В Борисе Шрагине мне нравилось многое, начиная с его фамилии: Шрагин.
В ней звучали и «брага», и «шпага», и «шарага», и какие-то решительные
шаги. Было в ней что-то воинственное, и довольно воинственным человеком
был сам Шрагин — диссидент, инакомыслящий, один из основателей правозащитного
движения в Союзе.
И еще он был джентльменом — презирал душевную неопрятность, вступался
за обиженных, причем не только на родине. Когда в одной эмигрантской газете
появилась лживая и пошлая статья с нападками на священника Михаила Меерсона-Аксенова,
Шрагин написал резкий ответ на эту статью, а когда тогдашний хозяин газеты
отказался его напечатать, Шрагин сказал мне: «Уходи из этой богадельни». И я ушел из редакции,
в которой проработал два года: не хотел выглядеть подонком в глазах Бори
Шрагина. Так нас вроде бы связала судьба.
У Шрагина было много друзей, он любил их, и они его любили, и он иногда
говорил мне: «Больше всех из диссидентов тебе бы понравился Юлька Даниэль
— он был герой, человек чести, любил выпить, нравился женщинам».
Шрагин был энциклопедией правозащитного движения, которое он знал
изнутри и которое вовсе не идеализировал: он цепко подмечал человеческие
слабости, умел смеяться над людьми и в первую очередь, конечно, над собой.
Я часто говорил ему: «Напиши книгу о семидесятых годах, причем со всем
смешным, забавным и нелепым, что было в вашей среде, — со всеми конфликтами,
провалами и разочарованиями». И Шрагин хотел, а главное — мог написать
такую книгу: у него была эрудиция, юмор, вкус к слову. Не случайно с ним
долгие годы дружил Андрей Синявский, человек сложный, замкнутый и остроумный.
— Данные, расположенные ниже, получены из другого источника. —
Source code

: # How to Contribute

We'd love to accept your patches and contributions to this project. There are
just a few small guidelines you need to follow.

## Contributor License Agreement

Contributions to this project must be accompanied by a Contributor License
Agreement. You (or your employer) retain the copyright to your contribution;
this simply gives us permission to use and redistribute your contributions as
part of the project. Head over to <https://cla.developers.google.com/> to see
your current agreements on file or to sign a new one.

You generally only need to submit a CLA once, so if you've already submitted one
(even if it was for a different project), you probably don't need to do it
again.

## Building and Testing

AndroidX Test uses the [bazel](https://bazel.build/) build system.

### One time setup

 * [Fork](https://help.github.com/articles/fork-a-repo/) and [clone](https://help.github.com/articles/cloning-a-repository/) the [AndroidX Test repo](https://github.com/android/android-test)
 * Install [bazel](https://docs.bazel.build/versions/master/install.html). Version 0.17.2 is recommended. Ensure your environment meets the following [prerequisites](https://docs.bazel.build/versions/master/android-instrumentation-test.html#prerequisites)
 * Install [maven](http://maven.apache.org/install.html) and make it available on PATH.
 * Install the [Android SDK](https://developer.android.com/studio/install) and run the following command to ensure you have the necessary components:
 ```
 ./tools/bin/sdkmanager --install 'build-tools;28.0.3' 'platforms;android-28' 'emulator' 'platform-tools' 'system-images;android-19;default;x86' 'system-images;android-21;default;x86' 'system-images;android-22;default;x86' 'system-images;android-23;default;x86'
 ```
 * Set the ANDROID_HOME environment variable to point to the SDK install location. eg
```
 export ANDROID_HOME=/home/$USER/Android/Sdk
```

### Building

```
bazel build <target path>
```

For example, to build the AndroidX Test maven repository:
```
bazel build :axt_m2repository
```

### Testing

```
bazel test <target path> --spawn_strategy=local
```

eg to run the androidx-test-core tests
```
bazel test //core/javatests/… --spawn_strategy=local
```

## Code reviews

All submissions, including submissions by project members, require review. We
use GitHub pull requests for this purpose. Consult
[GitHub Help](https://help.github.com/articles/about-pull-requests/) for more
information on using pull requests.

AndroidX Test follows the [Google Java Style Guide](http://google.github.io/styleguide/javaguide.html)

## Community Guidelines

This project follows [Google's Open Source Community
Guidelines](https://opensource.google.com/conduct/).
Шрагин был единственным знаменитым человеком другого поколения, с которым
я сразу и легко перешел на «ты». Встречаясь и тут же закуривая, мы часто
рассуждали о том, что неплохо бы бросить курить. В последнее время он хотел
съездить в Москву, все говорил, что надо повидать Леонида Баткина, и уже
даже начал собираться, но опять-таки не успел, не вышло, не получилось.
Я надеюсь, что в Москву вернутся его книги и статьи, а главное — память
об этом подлинном, храбром и чистом человеке.